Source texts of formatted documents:
───
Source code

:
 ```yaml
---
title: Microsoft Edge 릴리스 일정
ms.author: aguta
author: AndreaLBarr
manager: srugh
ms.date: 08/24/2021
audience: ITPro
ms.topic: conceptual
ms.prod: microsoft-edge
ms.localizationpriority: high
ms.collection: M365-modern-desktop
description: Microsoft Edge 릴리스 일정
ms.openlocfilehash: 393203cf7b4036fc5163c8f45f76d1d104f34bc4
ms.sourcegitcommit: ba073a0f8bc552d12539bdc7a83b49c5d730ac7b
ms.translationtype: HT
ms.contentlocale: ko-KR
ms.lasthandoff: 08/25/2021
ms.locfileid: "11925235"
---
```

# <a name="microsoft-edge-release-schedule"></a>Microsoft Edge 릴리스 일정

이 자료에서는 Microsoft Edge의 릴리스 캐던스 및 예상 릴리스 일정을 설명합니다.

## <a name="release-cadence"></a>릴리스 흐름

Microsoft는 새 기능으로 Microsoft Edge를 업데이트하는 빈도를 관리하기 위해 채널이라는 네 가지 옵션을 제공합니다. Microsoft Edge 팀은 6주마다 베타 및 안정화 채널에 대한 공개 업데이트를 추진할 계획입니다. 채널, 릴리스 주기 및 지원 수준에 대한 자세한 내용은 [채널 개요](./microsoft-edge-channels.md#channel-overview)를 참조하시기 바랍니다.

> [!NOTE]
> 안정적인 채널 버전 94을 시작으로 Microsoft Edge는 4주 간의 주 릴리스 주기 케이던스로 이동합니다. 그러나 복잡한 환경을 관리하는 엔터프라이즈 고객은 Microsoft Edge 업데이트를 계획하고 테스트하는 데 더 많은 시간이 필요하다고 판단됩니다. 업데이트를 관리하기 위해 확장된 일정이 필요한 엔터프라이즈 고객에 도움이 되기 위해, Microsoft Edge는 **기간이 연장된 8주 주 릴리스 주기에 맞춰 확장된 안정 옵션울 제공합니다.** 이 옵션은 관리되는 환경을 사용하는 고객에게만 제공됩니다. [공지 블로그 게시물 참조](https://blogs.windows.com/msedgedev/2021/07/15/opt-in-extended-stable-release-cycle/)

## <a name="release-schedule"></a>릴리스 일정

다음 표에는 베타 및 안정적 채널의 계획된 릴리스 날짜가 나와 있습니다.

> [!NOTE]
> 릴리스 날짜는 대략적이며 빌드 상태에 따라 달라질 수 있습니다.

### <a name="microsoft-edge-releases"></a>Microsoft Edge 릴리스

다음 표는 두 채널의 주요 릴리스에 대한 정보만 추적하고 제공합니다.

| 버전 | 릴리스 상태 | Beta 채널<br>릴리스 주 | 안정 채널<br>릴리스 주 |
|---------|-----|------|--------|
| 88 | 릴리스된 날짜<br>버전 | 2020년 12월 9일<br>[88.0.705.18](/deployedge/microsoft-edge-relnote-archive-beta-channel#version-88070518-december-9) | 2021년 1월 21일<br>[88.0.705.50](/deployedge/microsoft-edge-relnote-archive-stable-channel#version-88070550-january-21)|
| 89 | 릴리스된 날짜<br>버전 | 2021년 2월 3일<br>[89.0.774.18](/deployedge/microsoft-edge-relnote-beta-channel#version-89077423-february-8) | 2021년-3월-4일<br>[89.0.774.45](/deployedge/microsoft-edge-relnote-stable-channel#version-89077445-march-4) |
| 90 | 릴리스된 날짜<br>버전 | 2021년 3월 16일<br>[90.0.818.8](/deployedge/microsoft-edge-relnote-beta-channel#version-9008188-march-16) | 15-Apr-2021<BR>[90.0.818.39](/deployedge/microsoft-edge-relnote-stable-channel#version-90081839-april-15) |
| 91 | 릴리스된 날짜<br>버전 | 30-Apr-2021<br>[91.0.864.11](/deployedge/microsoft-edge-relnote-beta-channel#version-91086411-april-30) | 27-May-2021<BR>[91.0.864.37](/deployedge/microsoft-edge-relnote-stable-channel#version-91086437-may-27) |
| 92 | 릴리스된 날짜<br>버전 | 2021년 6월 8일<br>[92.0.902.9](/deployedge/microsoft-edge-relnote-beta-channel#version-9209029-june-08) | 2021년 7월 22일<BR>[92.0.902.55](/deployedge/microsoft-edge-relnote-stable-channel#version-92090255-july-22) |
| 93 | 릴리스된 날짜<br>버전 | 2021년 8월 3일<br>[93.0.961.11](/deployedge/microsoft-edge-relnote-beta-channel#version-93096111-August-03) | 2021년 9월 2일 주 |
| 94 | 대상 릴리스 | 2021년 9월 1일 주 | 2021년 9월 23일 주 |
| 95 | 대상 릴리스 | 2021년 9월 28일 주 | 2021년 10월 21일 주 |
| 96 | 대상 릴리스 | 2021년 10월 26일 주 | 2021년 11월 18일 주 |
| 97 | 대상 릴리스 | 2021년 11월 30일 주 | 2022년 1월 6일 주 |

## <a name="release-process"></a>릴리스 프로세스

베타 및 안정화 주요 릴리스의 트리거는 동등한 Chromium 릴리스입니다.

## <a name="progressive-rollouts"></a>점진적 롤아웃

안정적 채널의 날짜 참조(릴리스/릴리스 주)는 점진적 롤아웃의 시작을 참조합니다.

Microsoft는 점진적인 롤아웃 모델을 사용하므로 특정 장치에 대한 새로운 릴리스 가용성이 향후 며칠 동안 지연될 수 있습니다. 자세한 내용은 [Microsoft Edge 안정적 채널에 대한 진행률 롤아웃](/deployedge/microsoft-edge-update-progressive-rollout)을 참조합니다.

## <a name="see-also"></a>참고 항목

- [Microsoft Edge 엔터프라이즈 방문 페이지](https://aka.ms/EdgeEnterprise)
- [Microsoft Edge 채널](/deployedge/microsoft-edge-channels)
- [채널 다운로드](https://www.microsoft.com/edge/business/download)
───
• Exercise: Every entry is to be retyped word for word.

• Task output:
Source code

:
 ```yaml
---
title: Microsoft Edge 릴리스 일정
ms.author: aguta
author: AndreaLBarr
manager: srugh
ms.date: 08/24/2021
audience: ITPro
ms.topic: conceptual
ms.prod: microsoft-edge
ms.localizationpriority: high
ms.collection: M365-modern-desktop
description: Microsoft Edge 릴리스 일정
ms.openlocfilehash: 393203cf7b4036fc5163c8f45f76d1d104f34bc4
ms.sourcegitcommit: ba073a0f8bc552d12539bdc7a83b49c5d730ac7b
ms.translationtype: HT
ms.contentlocale: ko-KR
ms.lasthandoff: 08/25/2021
ms.locfileid: "11925235"
---
```

# <a name="microsoft-edge-release-schedule"></a>Microsoft Edge 릴리스 일정

이 자료에서는 Microsoft Edge의 릴리스 캐던스 및 예상 릴리스 일정을 설명합니다.

## <a name="release-cadence"></a>릴리스 흐름

Microsoft는 새 기능으로 Microsoft Edge를 업데이트하는 빈도를 관리하기 위해 채널이라는 네 가지 옵션을 제공합니다. Microsoft Edge 팀은 6주마다 베타 및 안정화 채널에 대한 공개 업데이트를 추진할 계획입니다. 채널, 릴리스 주기 및 지원 수준에 대한 자세한 내용은 [채널 개요](./microsoft-edge-channels.md#channel-overview)를 참조하시기 바랍니다.

> [!NOTE]
> 안정적인 채널 버전 94을 시작으로 Microsoft Edge는 4주 간의 주 릴리스 주기 케이던스로 이동합니다. 그러나 복잡한 환경을 관리하는 엔터프라이즈 고객은 Microsoft Edge 업데이트를 계획하고 테스트하는 데 더 많은 시간이 필요하다고 판단됩니다. 업데이트를 관리하기 위해 확장된 일정이 필요한 엔터프라이즈 고객에 도움이 되기 위해, Microsoft Edge는 **기간이 연장된 8주 주 릴리스 주기에 맞춰 확장된 안정 옵션울 제공합니다.** 이 옵션은 관리되는 환경을 사용하는 고객에게만 제공됩니다. [공지 블로그 게시물 참조](https://blogs.windows.com/msedgedev/2021/07/15/opt-in-extended-stable-release-cycle/)

## <a name="release-schedule"></a>릴리스 일정

다음 표에는 베타 및 안정적 채널의 계획된 릴리스 날짜가 나와 있습니다.

> [!NOTE]
> 릴리스 날짜는 대략적이며 빌드 상태에 따라 달라질 수 있습니다.

### <a name="microsoft-edge-releases"></a>Microsoft Edge 릴리스

다음 표는 두 채널의 주요 릴리스에 대한 정보만 추적하고 제공합니다.

| 버전 | 릴리스 상태 | Beta 채널<br>릴리스 주 | 안정 채널<br>릴리스 주 |
|---------|-----|------|--------|
| 88 | 릴리스된 날짜<br>버전 | 2020년 12월 9일<br>[88.0.705.18](/deployedge/microsoft-edge-relnote-archive-beta-channel#version-88070518-december-9) | 2021년 1월 21일<br>[88.0.705.50](/deployedge/microsoft-edge-relnote-archive-stable-channel#version-88070550-january-21)|
| 89 | 릴리스된 날짜<br>버전 | 2021년 2월 3일<br>[89.0.774.18](/deployedge/microsoft-edge-relnote-beta-channel#version-89077423-february-8) | 2021년-3월-4일<br>[89.0.774.45](/deployedge/microsoft-edge-relnote-stable-channel#version-89077445-march-4) |
| 90 | 릴리스된 날짜<br>버전 | 2021년 3월 16일<br>[90.0.818.8](/deployedge/microsoft-edge-relnote-beta-channel#version-9008188-march-16) | 15-Apr-2021<BR>[90.0.818.39](/deployedge/microsoft-edge-relnote-stable-channel#version-90081839-april-15) |
| 91 | 릴리스된 날짜<br>버전 | 30-Apr-2021<br>[91.0.864.11](/deployedge/microsoft-edge-relnote-beta-channel#version-91086411-april-30) | 27-May-2021<BR>[91.0.864.37](/deployedge/microsoft-edge-relnote-stable-channel#version-91086437-may-27) |
| 92 | 릴리스된 날짜<br>버전 | 2021년 6월 8일<br>[92.0.902.9](/deployedge/microsoft-edge-relnote-beta-channel#version-9209029-june-08) | 2021년 7월 22일<BR>[92.0.902.55](/deployedge/microsoft-edge-relnote-stable-channel#version-92090255-july-22) |
| 93 | 릴리스된 날짜<br>버전 | 2021년 8월 3일<br>[93.0.961.11](/deployedge/microsoft-edge-relnote-beta-channel#version-93096111-August-03) | 2021년 9월 2일 주 |
| 94 | 대상 릴리스 | 2021년 9월 1일 주 | 2021년 9월 23일 주 |
| 95 | 대상 릴리스 | 2021년 9월 28일 주 | 2021년 10월 21일 주 |
| 96 | 대상 릴리스 | 2021년 10월 26일 주 | 2021년 11월 18일 주 |
| 97 | 대상 릴리스 | 2021년 11월 30일 주 | 2022년 1월 6일 주 |

## <a name="release-process"></a>릴리스 프로세스

베타 및 안정화 주요 릴리스의 트리거는 동등한 Chromium 릴리스입니다.

## <a name="progressive-rollouts"></a>점진적 롤아웃

안정적 채널의 날짜 참조(릴리스/릴리스 주)는 점진적 롤아웃의 시작을 참조합니다.

Microsoft는 점진적인 롤아웃 모델을 사용하므로 특정 장치에 대한 새로운 릴리스 가용성이 향후 며칠 동안 지연될 수 있습니다. 자세한 내용은 [Microsoft Edge 안정적 채널에 대한 진행률 롤아웃](/deployedge/microsoft-edge-update-progressive-rollout)을 참조합니다.

## <a name="see-also"></a>참고 항목

- [Microsoft Edge 엔터프라이즈 방문 페이지](https://aka.ms/EdgeEnterprise)
- [Microsoft Edge 채널](/deployedge/microsoft-edge-channels)
- [채널 다운로드](https://www.microsoft.com/edge/business/download)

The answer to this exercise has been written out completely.